Le rapport du CGEDD peut être téléchargé à cette adresse (lien pdf). Les recommandations figurent dans l'annexe finale.

Les 11 recommandations et l'indifférence du Ministère
Ce rapport avait pour origine les problèmes déjà rencontrés dans la mise en oeuvre du Plan d'actions pour la restauration de la continuité écologique des cours d'eau (Parce 2009) qui avait occasionné la désignation de 1300 ouvrages prioritaires dits Grenelle, devant théoriquement être aménagés avant fin 2012.

Démarche de qualification-certification des bureaux d'études
Des déclarations, aucune avancée concrète. Nota : nous ne sommes guère favorables à cette mesure. Le problème n°1 des travaux de continuité écologique n'est pas la complexité du chantier, mais son coût. Or, la certification va augmenter les coûts des prestataires (et en diminuer le nombre, donc la compétition déjà faible sur le marché). Cela ne peut jouer qu'en faveur de l'inflation et de l'inertie. Voir infra le vrai besoin, qui est en amont des bureaux d'études, au niveau de la modélisation des bassins versants et de la motivation des classements.

Analyse de faisabilité de la gestion concertée et garantie des vannages
Des tests épars, pas de programmation ni de retour d'expérience scientifique. On a vu sur certains bassins des initiatives préfectorales d'ouverture des vannes. Mais les modalités de mises en oeuvre (qui peuvent nuire à certains exploitants ou aux tiers) n'ont pas été débattues à l'amont des décisions et la programmation scientifique d'évaluation de ces initiatives paraît inexistante (si elle existe, elle a été non débattue sur son protocole et ses objectifs).

Définir des critères d'appréciation partagée des ouvrages d'intérêt patrimonial ou à usages méritant d'être préservés
Aucune avancée. Le point est pourtant essentiel, aussi bien la Ministre de l'Ecologie que la Ministre de la Culture se sont alarmées de la destruction du patrimoine français. Mais apparemment, le gouvernement n'est plus capable d'autorité sur les décisions de sa propre administration, dont une partie poursuit son agenda idéologique propre sur les rivières.

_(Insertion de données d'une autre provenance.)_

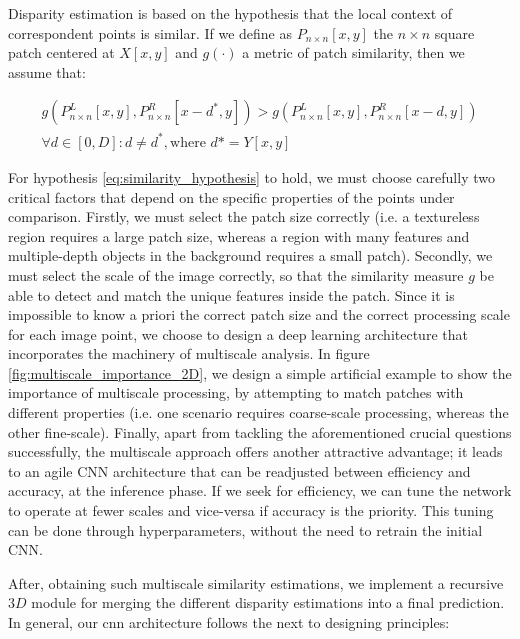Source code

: \documentclass[10pt]{article}
\begin{document}
Disparity estimation is based on the hypothesis that the local context of correspondent points is similar. If we define as $P_{n \times n}[x,y]$ the  $n \times n$ square patch centered at $X[x,y]$ and $g(\cdot)$ a metric of patch similarity, then we assume that:

\begin{equation}
\begin{gathered} \label{eq:similarity_hypothesis}
    g(P^L_{n \times n}[x,y], P^R_{n \times n}[x-d^*,y]) > g(P^L_{n \times n}[x,y], P^R_{n \times n}[x-d,y]) \\
    \forall d \in [0,D] : d \neq d^*, \text{where $d* = Y[x,y]$}
\end{gathered}
\end{equation}

For hypothesis \ref{eq:similarity_hypothesis} to hold, we must choose carefully two critical factors that depend on the specific properties of the points under comparison. Firstly, we must select the patch size correctly (i.e. a textureless region requires a large patch size, whereas a region with many features and multiple-depth objects in the background requires a small patch). Secondly, we must select the scale of the image correctly, so that the similarity measure $g$ be able to detect and match the unique features inside the patch. Since it is impossible to know a priori the correct patch size and the correct processing scale for each image point, we choose to design a deep learning architecture that incorporates the machinery of multiscale analysis. In figure \ref{fig:multiscale_importance_2D}, we design a simple artificial example to show the importance of multiscale processing, by attempting to match patches with different properties (i.e. one scenario requires coarse-scale processing, whereas the other fine-scale). Finally, apart from tackling the aforementioned crucial questions successfully, the multiscale approach offers another attractive advantage; it leads to an agile CNN architecture that can be readjusted between efficiency and accuracy, at the inference phase. If we seek for efficiency, we can tune the network to operate at fewer scales and vice-versa if accuracy is the priority. This tuning can be done through hyperparameters, without the need to retrain the initial CNN.

After, obtaining such multiscale similarity estimations, we implement a recursive $3D$ module for merging the different disparity estimations into a final prediction. In general, our cnn architecture follows the next to designing principles:
\end{document}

Mise au point d'une grille multicritère d'évaluation de l'intérêt des ouvrages
Aucune avancée. Le point est également essentiel, car la plupart des aménagements de continuité écologique bâclent les analyses des enjeux non-écologiques, les études des effets environnementaux délétères, les informations sur la valeur du droit d'eau, les simulations des sites à l'étiage, etc. Quand il est reconnu qu'il y a des usages locaux ou des dimensions intéressantes, cela ne change pas grand chose puisque dans la majorité des cas, le seul financement public presque intégral est réservé à l'effacement. De manière absurde, certaines destructions conservent un pan de mur, un bajoyer ou un pertuis pour attester d'un usage ancien (aucun intérêt écologique ni patrimonial).

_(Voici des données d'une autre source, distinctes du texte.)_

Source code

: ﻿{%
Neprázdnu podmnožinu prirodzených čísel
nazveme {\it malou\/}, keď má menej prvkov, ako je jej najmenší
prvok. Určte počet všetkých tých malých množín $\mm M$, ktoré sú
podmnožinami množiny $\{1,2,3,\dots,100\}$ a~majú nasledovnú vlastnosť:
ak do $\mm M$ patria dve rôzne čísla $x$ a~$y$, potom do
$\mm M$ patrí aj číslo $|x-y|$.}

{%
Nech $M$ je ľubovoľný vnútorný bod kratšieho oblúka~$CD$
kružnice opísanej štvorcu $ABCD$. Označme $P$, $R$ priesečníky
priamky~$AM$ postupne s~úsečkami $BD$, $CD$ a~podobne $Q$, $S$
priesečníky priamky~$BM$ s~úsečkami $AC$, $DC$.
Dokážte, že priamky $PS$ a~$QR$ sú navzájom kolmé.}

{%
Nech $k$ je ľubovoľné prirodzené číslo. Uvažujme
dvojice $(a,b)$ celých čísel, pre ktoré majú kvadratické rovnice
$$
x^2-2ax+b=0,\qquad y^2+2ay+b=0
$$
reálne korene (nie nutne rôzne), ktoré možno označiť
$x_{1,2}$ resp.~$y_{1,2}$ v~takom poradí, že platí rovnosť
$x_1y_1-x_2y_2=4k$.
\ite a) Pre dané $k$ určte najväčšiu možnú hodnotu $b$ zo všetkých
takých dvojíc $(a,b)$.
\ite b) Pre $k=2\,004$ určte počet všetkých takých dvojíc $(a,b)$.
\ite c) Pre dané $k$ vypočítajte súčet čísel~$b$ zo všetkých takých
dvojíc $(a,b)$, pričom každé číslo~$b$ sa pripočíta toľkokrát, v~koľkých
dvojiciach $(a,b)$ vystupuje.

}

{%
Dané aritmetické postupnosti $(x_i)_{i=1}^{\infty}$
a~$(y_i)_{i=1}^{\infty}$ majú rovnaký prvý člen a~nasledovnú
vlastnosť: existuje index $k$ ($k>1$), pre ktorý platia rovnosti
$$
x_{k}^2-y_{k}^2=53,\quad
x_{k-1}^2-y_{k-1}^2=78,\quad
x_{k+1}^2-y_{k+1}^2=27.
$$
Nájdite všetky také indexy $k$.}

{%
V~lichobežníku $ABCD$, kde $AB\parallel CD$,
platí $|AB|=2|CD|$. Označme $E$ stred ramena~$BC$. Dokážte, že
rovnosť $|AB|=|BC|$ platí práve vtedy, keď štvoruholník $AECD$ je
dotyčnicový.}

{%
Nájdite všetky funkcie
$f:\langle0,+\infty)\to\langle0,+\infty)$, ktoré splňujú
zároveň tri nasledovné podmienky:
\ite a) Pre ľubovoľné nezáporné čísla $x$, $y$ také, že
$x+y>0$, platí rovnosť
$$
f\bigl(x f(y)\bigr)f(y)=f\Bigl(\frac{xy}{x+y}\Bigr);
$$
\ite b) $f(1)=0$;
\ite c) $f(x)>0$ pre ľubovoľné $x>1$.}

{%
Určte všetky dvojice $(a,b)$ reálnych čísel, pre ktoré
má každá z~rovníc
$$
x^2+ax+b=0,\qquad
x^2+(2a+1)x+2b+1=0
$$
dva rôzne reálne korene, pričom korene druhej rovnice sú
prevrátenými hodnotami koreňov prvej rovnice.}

Intégration des représentants des moulins dans les instances nationales et régionales de l'eau
Aucune avancée. Les textes réglementaires fixant les compositions des comités de bassin des SDAGE et des commissions locales de l'eau des SAGE n'ont pas changé, les représentants des moulins ne sont pas intégrés en routine dans les commissions de travail eau ou énergie au plan national, les comités de pilotages des projets de continuité écologique évitent dans la plupart des cas d'inviter les associations départementales ou riveraines, préférant isoler soigneusement chaque maître d'ouvrage et éviter des débats démocratiques qui tournent généralement au désavantage des effacements. On ne peut évidemment pas demander à des associations et fédérations de soutenir une politique publique dont elles sont à la fois les premières exclues dans la délibération et les premières victimes dans l'exécution!

Etude sur la pico-hydroélectricité, son potentiel, ses risques
Aucune avancée. Le travail de consensus mené au Ministère avec l'UFE a concerné les sites de plus de 100 kW et le potentiel résultant est contesté car ne prenant en compte 80% des ouvrages en rivière (qui ont entre 5 et 100 kW de puissance brute). Pour les mêmes raisons, les études de potentiels hydro-électriques des SDAGE sont contestées.

Partenariat plus institutionnel de l'Onema avec les fédérations de moulins
Une avancée avec la FMDF, qui est en train de finaliser un accord pour l'étude de sites problématiques. Rien sur le reste.

Signature rapide du classement des rivières L-214-17 CE avec formation des personnels le mettant en oeuvre (y compris les aspects sociologiques, patrimoniaux, paysagers)
Les classements ont été signés, mais sans formation des personnels de mise en oeuvre. Les innombrables problèmes dans l'exécution du classement ont motivé l'appel à moratoire. Nota : il était peu logique de demander un classement rapide de plus de 10.000 ouvrages alors que le retour d'expérience des 1300 ouvrages Grenelle montrait déjà des problèmes importants et un retard manifeste dans l'exécution (peu d'ouvrages aménagés en 3 ans 2010-2012)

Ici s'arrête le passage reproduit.